(Stored data)
=-=-=-=-=
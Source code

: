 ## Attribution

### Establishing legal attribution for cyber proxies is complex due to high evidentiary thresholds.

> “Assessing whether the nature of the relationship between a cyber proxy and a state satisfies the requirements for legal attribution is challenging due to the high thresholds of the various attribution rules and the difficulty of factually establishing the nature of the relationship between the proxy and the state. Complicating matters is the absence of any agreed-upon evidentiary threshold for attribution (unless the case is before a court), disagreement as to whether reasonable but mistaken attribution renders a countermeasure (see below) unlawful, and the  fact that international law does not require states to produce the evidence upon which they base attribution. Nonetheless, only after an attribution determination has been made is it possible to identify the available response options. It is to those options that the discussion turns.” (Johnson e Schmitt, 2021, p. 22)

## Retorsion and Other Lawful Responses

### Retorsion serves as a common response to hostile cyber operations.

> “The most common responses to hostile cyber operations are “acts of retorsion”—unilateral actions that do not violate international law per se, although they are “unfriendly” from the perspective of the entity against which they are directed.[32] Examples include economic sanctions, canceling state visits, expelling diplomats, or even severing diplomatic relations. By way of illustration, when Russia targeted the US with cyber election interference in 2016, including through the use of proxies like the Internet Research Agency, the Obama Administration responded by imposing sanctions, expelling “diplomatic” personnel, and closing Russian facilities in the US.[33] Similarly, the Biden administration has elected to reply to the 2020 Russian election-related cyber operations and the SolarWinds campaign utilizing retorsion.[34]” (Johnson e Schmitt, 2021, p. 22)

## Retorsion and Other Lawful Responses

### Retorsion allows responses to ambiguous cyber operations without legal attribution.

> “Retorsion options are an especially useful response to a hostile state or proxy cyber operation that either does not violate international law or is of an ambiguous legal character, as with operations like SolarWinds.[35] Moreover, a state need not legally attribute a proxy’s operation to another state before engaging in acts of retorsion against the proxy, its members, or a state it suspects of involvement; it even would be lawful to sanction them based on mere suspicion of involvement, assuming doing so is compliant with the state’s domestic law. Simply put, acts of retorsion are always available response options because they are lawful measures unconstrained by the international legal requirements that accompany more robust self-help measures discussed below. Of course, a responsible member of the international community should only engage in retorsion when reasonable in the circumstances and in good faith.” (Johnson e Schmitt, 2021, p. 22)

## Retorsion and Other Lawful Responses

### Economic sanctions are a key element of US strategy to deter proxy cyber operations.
=-=-=-=-=
Task item: When a line in the records above contains the word "against", copy it.

Response box:
> “The most common responses to hostile cyber operations are “acts of retorsion”—unilateral actions that do not violate international law per se, although they are “unfriendly” from the perspective of the entity against which they are directed.[32] Examples include economic sanctions, canceling state visits, expelling diplomats, or even severing diplomatic relations. By way of illustration, when Russia targeted the US with cyber election interference in 2016, including through the use of proxies like the Internet Research Agency, the Obama Administration responded by imposing sanctions, expelling “diplomatic” personnel, and closing Russian facilities in the US.[33] Similarly, the Biden administration has elected to reply to the 2020 Russian election-related cyber operations and the SolarWinds campaign utilizing retorsion.[34]” (Johnson e Schmitt, 2021, p. 22)
> “Retorsion options are an especially useful response to a hostile state or proxy cyber operation that either does not violate international law or is of an ambiguous legal character, as with operations like SolarWinds.[35] Moreover, a state need not legally attribute a proxy’s operation to another state before engaging in acts of retorsion against the proxy, its members, or a state it suspects of involvement; it even would be lawful to sanction them based on mere suspicion of involvement, assuming doing so is compliant with the state’s domestic law. Simply put, acts of retorsion are always available response options because they are lawful measures unconstrained by the international legal requirements that accompany more robust self-help measures discussed below. Of course, a responsible member of the international community should only engage in retorsion when reasonable in the circumstances and in good faith.” (Johnson e Schmitt, 2021, p. 22)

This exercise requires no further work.